Data records below:

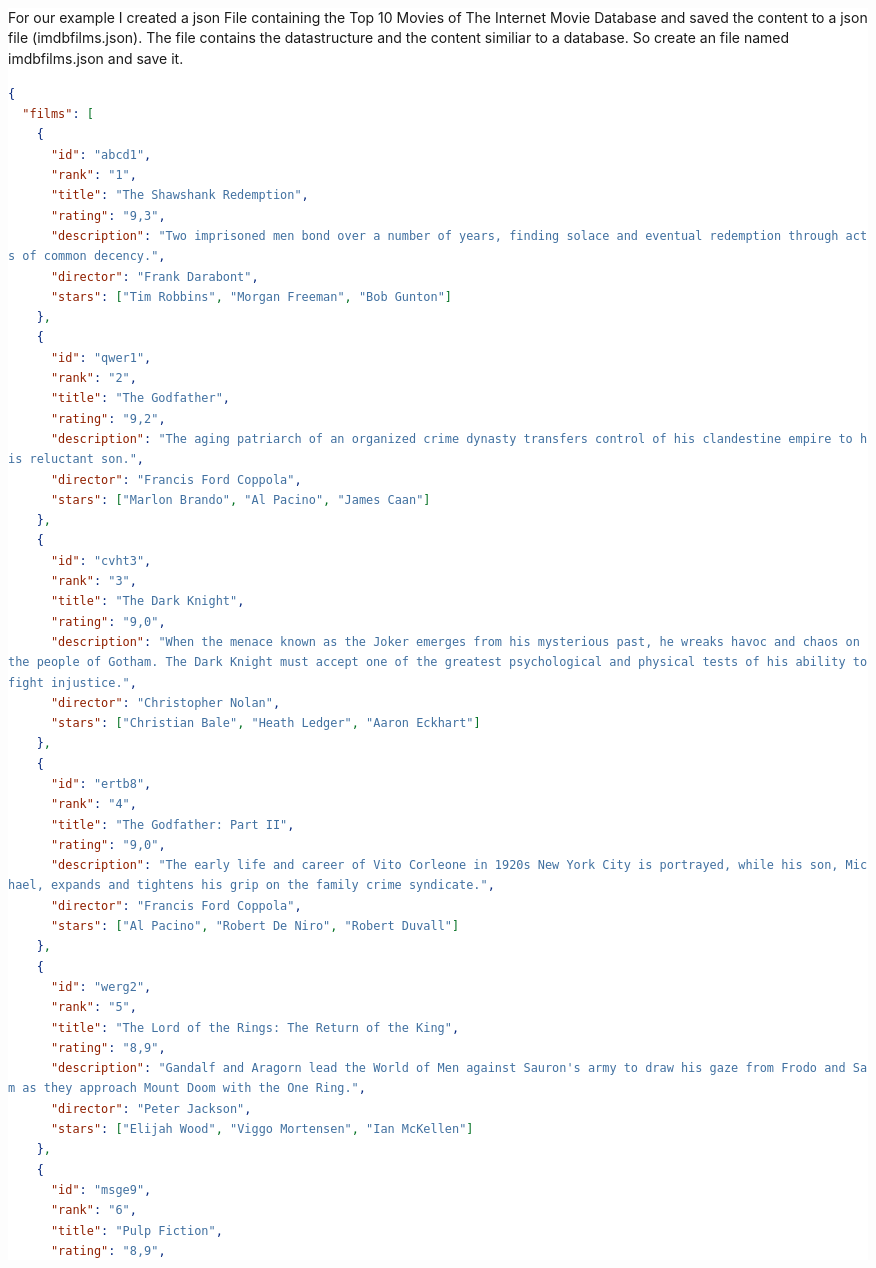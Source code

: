 For our example I created a json File containing the Top 10 Movies of The Internet Movie Database and saved the content to a json file (imdbfilms.json). 
The file contains the datastructure and the content similiar to a database.
So create an file named imdbfilms.json and save it.
```json
{
  "films": [
    {
      "id": "abcd1",
	  "rank": "1",
      "title": "The Shawshank Redemption",
	  "rating": "9,3",
      "description": "Two imprisoned men bond over a number of years, finding solace and eventual redemption through acts of common decency.",
      "director": "Frank Darabont",
      "stars": ["Tim Robbins", "Morgan Freeman", "Bob Gunton"]
    },
	{
      "id": "qwer1",
	  "rank": "2",
      "title": "The Godfather",
	  "rating": "9,2",
      "description": "The aging patriarch of an organized crime dynasty transfers control of his clandestine empire to his reluctant son.",
      "director": "Francis Ford Coppola",
      "stars": ["Marlon Brando", "Al Pacino", "James Caan"]
    },
	{
      "id": "cvht3",
	  "rank": "3",
      "title": "The Dark Knight",
	  "rating": "9,0",
      "description": "When the menace known as the Joker emerges from his mysterious past, he wreaks havoc and chaos on the people of Gotham. The Dark Knight must accept one of the greatest psychological and physical tests of his ability to fight injustice.",
      "director": "Christopher Nolan",
      "stars": ["Christian Bale", "Heath Ledger", "Aaron Eckhart"]
    },
	{
      "id": "ertb8",
	  "rank": "4",
      "title": "The Godfather: Part II",
	  "rating": "9,0",
      "description": "The early life and career of Vito Corleone in 1920s New York City is portrayed, while his son, Michael, expands and tightens his grip on the family crime syndicate.",
      "director": "Francis Ford Coppola",
      "stars": ["Al Pacino", "Robert De Niro", "Robert Duvall"]
    },
	{
      "id": "werg2",
	  "rank": "5",
      "title": "The Lord of the Rings: The Return of the King",
	  "rating": "8,9",
      "description": "Gandalf and Aragorn lead the World of Men against Sauron's army to draw his gaze from Frodo and Sam as they approach Mount Doom with the One Ring.",
      "director": "Peter Jackson",
      "stars": ["Elijah Wood", "Viggo Mortensen", "Ian McKellen"]
    },
	{
      "id": "msge9",
	  "rank": "6",
      "title": "Pulp Fiction",
	  "rating": "8,9",
```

End of Data records.

* _Work item_: What the task needs is the material above repeated exactly, pictures excepted.

* _Completed task_:
Source code

: For our example I created a json File containing the Top 10 Movies of The Internet Movie Database and saved the content to a json file (imdbfilms.json). 
The file contains the datastructure and the content similiar to a database.
So create an file named imdbfilms.json and save it.
```json
{
  "films": [
    {
      "id": "abcd1",
	  "rank": "1",
      "title": "The Shawshank Redemption",
	  "rating": "9,3",
      "description": "Two imprisoned men bond over a number of years, finding solace and eventual redemption through acts of common decency.",
      "director": "Frank Darabont",
      "stars": ["Tim Robbins", "Morgan Freeman", "Bob Gunton"]
    },
	{
      "id": "qwer1",
	  "rank": "2",
      "title": "The Godfather",
	  "rating": "9,2",
      "description": "The aging patriarch of an organized crime dynasty transfers control of his clandestine empire to his reluctant son.",
      "director": "Francis Ford Coppola",
      "stars": ["Marlon Brando", "Al Pacino", "James Caan"]
    },
	{
      "id": "cvht3",
	  "rank": "3",
      "title": "The Dark Knight",
	  "rating": "9,0",
      "description": "When the menace known as the Joker emerges from his mysterious past, he wreaks havoc and chaos on the people of Gotham. The Dark Knight must accept one of the greatest psychological and physical tests of his ability to fight injustice.",
      "director": "Christopher Nolan",
      "stars": ["Christian Bale", "Heath Ledger", "Aaron Eckhart"]
    },
	{
      "id": "ertb8",
	  "rank": "4",
      "title": "The Godfather: Part II",
	  "rating": "9,0",
      "description": "The early life and career of Vito Corleone in 1920s New York City is portrayed, while his son, Michael, expands and tightens his grip on the family crime syndicate.",
      "director": "Francis Ford Coppola",
      "stars": ["Al Pacino", "Robert De Niro", "Robert Duvall"]
    },
	{
      "id": "werg2",
	  "rank": "5",
      "title": "The Lord of the Rings: The Return of the King",
	  "rating": "8,9",
      "description": "Gandalf and Aragorn lead the World of Men against Sauron's army to draw his gaze from Frodo and Sam as they approach Mount Doom with the One Ring.",
      "director": "Peter Jackson",
      "stars": ["Elijah Wood", "Viggo Mortensen", "Ian McKellen"]
    },
	{
      "id": "msge9",
	  "rank": "6",
      "title": "Pulp Fiction",
	  "rating": "8,9",
```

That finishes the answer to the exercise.